The General Order in Brunei provides employees with high social security and benefits; they are entitled to 'lifetime employment' (Dore, 1973). Thus leading to insufficient supply of jobs for the younger generation who makes up the largest percentage of the unemployment rate. Additionally, paternalism is evident in Brunei; superiors act as a father figure in the organization and employees show utmost respect for their managers. Thus illustrating the relationship between cultural influences and organizational behavior.
Foreign investments and tourism in Brunei have been severely impeded due to their inflexible Islamic culture, hence affecting Brunei's integration with the world. According to the Ministry of Foreign Affairs in Pakistan, the importance of 'liberation of visa regulations’ will ‘boost tourism and trade opportunities’ (Ying Chua, 2010). However in Brunei, regulations on foreign investments must comply with the standard of their Islamic laws, which hinder growth. Thus, exemplifying that culture affects its economy as it set the boundary of Brunei's business environment.

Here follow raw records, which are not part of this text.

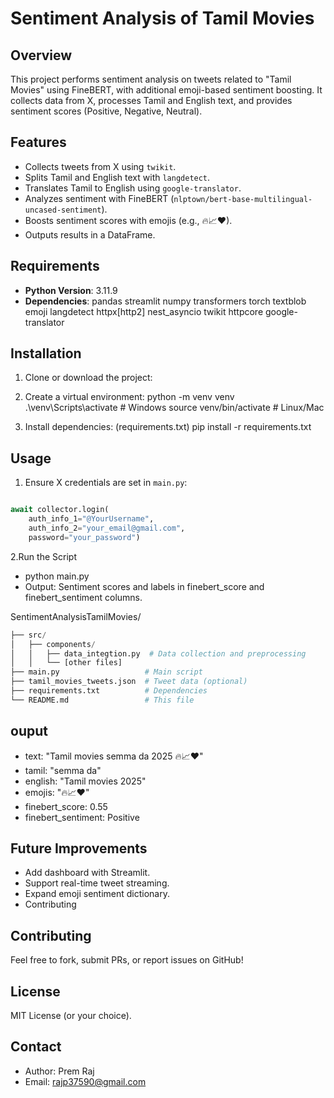 
# Sentiment Analysis of Tamil Movies

## Overview
This project performs sentiment analysis on tweets related to "Tamil Movies" using FineBERT, with additional emoji-based sentiment boosting. It collects data from X, processes Tamil and English text, and provides sentiment scores (Positive, Negative, Neutral).

## Features
- Collects tweets from X using `twikit`.
- Splits Tamil and English text with `langdetect`.
- Translates Tamil to English using `google-translator`.
- Analyzes sentiment with FineBERT (`nlptown/bert-base-multilingual-uncased-sentiment`).
- Boosts sentiment scores with emojis (e.g., 🔥📈❤).
- Outputs results in a DataFrame.

## Requirements
- **Python Version**: 3.11.9
- **Dependencies**: pandas
                    streamlit
                    numpy
                    transformers
                    torch
                    textblob
                    emoji
                    langdetect
                    httpx[http2]
                    nest_asyncio
                    twikit
                    httpcore
                    google-translator

## Installation
1. Clone or download the project:
2. Create a virtual environment:
python -m venv venv
.\venv\Scripts\activate  # Windows
source venv/bin/activate  # Linux/Mac

3. Install dependencies: (requirements.txt)
pip install -r requirements.txt



## Usage
1. Ensure X credentials are set in `main.py`:
```python

await collector.login(
    auth_info_1="@YourUsername", 
    auth_info_2="your_email@gmail.com", 
    password="your_password")
```
2.Run the Script

- python main.py
- Output: Sentiment scores and labels in finebert_score and finebert_sentiment columns.


SentimentAnalysisTamilMovies/
```python
├── src/
│   ├── components/
│   │   ├── data_integtion.py  # Data collection and preprocessing
│   │   └── [other files]
├── main.py                   # Main script
├── tamil_movies_tweets.json  # Tweet data (optional)
├── requirements.txt          # Dependencies
└── README.md                 # This file
```
## ouput
  - text: "Tamil movies semma da 2025 🔥📈❤"
  - tamil: "semma da"
  - english: "Tamil movies 2025"
  - emojis: "🔥📈❤"
  - finebert_score: 0.55
  - finebert_sentiment: Positive

## Future Improvements
  - Add dashboard with Streamlit.
  - Support real-time tweet streaming.
  - Expand emoji sentiment dictionary.
  - Contributing


## Contributing
Feel free to fork, submit PRs, or report issues on GitHub!

## License
MIT License (or your choice).

## Contact
- Author: Prem Raj
- Email: rajp37590@gmail.com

It is difficult for Brunei to fully integrate their economy with western countries due to very differing culture. Nonetheless, she can aim to be the capital for the Islamic world. For example, it can be the financial capital for the Middle Eastern countries, or even the world main supplier for Halal food in the world. This acts as a double-edge sword for Brunei because Brunei will not compromise their rich culture for economical gains. However before attaining such standards, Brunei has to examine their technological infrastructure and whether Bruneians are ready to adapt themselves for changes.

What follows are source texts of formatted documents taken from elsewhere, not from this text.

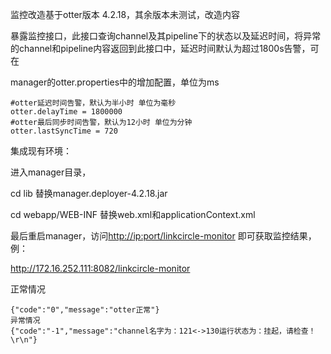 监控改造基于otter版本 4.2.18，其余版本未测试，改造内容

暴露监控接口，此接口查询channel及其pipeline下的状态以及延迟时间，将异常的channel和pipeline内容返回到此接口中，延迟时间默认为超过1800s告警，可在

manager的otter.properties中的增加配置，单位为ms

```
#otter延迟时间告警，默认为半小时 单位为毫秒
otter.delayTime = 1800000
#otter最后同步时间告警，默认为12小时 单位为分钟
otter.lastSyncTime = 720
```

集成现有环境： 

进入manager目录，

cd lib 替换manager.deployer-4.2.18.jar

cd webapp/WEB-INF 替换web.xml和applicationContext.xml



最后重启manager，访问[http://ip:port/linkcircle-monitor](http://172.16.252.111:8082/linkcircle-monitor) 即可获取监控结果，例：

<http://172.16.252.111:8082/linkcircle-monitor>

正常情况

```
{"code":"0","message":"otter正常"}
异常情况
{"code":"-1","message":"channel名字为：121<->130运行状态为：挂起，请检查！\r\n"}
```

Bruneians pride themselves on their rich Islamic culture hence they are less receptive to changes that appear to be in conflict. The sultanate laws never inculcated the use of technology until the mid 21st century, the government through its education system (Ganske & Hamidon, 2006). However the older generation, which the workforce mainly consists, is less responsive to such drastic changes. Firstly, it is against their culture to voice differing viewpoints to their superiors as it is considered disrespectful therefore, severely curtailing their initiative thus breeding complacency and conformity. Secondly, the lack of formalization (Chan, Foo, Nelson, Timbrell, & Othman, 2010) contradicted the implementation of new technologies; ‘the announcement to embark on e-government (a B$1 billion project) was made in 2000 but it was not until 2003 that the actual planning started (Kifle & Cheng, 2009)’, this 3 years gap have left many Bruneians confused about the process and progress.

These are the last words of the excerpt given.